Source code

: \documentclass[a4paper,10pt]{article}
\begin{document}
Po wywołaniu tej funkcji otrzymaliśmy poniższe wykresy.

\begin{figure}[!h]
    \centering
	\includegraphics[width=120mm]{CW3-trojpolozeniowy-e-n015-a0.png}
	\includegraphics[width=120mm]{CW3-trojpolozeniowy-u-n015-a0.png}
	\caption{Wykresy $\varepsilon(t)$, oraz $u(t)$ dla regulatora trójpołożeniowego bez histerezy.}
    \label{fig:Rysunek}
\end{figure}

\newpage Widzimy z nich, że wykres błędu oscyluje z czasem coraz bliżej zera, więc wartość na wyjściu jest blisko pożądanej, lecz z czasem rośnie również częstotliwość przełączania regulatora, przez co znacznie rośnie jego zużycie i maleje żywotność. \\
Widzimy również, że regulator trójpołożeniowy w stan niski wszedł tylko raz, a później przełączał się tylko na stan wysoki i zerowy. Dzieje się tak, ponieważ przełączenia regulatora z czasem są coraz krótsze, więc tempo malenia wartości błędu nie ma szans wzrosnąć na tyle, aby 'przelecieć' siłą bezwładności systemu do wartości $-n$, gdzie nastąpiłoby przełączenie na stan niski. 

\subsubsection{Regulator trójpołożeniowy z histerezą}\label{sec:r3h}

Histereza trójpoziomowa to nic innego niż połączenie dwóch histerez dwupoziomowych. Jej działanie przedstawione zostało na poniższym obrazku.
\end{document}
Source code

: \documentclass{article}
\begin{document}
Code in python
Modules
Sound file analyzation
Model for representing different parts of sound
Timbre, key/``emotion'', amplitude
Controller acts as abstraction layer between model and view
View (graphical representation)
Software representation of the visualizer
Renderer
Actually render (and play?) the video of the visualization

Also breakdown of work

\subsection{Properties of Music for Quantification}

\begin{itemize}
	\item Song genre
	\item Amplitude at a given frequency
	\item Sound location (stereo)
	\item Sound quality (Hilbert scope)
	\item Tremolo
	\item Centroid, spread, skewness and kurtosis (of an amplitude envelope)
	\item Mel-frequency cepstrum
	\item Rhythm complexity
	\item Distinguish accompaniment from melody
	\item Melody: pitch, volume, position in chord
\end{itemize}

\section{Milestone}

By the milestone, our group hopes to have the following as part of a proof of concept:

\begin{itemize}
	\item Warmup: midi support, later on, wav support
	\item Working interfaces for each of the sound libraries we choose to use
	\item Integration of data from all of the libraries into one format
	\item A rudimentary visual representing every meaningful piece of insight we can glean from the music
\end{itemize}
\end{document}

### What this task involves:
Among the records, find the lines that contain "więc" and copy each of them.

### Reply:
\newpage Widzimy z nich, że wykres błędu oscyluje z czasem coraz bliżej zera, więc wartość na wyjściu jest blisko pożądanej, lecz z czasem rośnie również częstotliwość przełączania regulatora, przez co znacznie rośnie jego zużycie i maleje żywotność. \\
Widzimy również, że regulator trójpołożeniowy w stan niski wszedł tylko raz, a później przełączał się tylko na stan wysoki i zerowy. Dzieje się tak, ponieważ przełączenia regulatora z czasem są coraz krótsze, więc tempo malenia wartości błędu nie ma szans wzrosnąć na tyle, aby 'przelecieć' siłą bezwładności systemu do wartości $-n$, gdzie nastąpiłoby przełączenie na stan niski. 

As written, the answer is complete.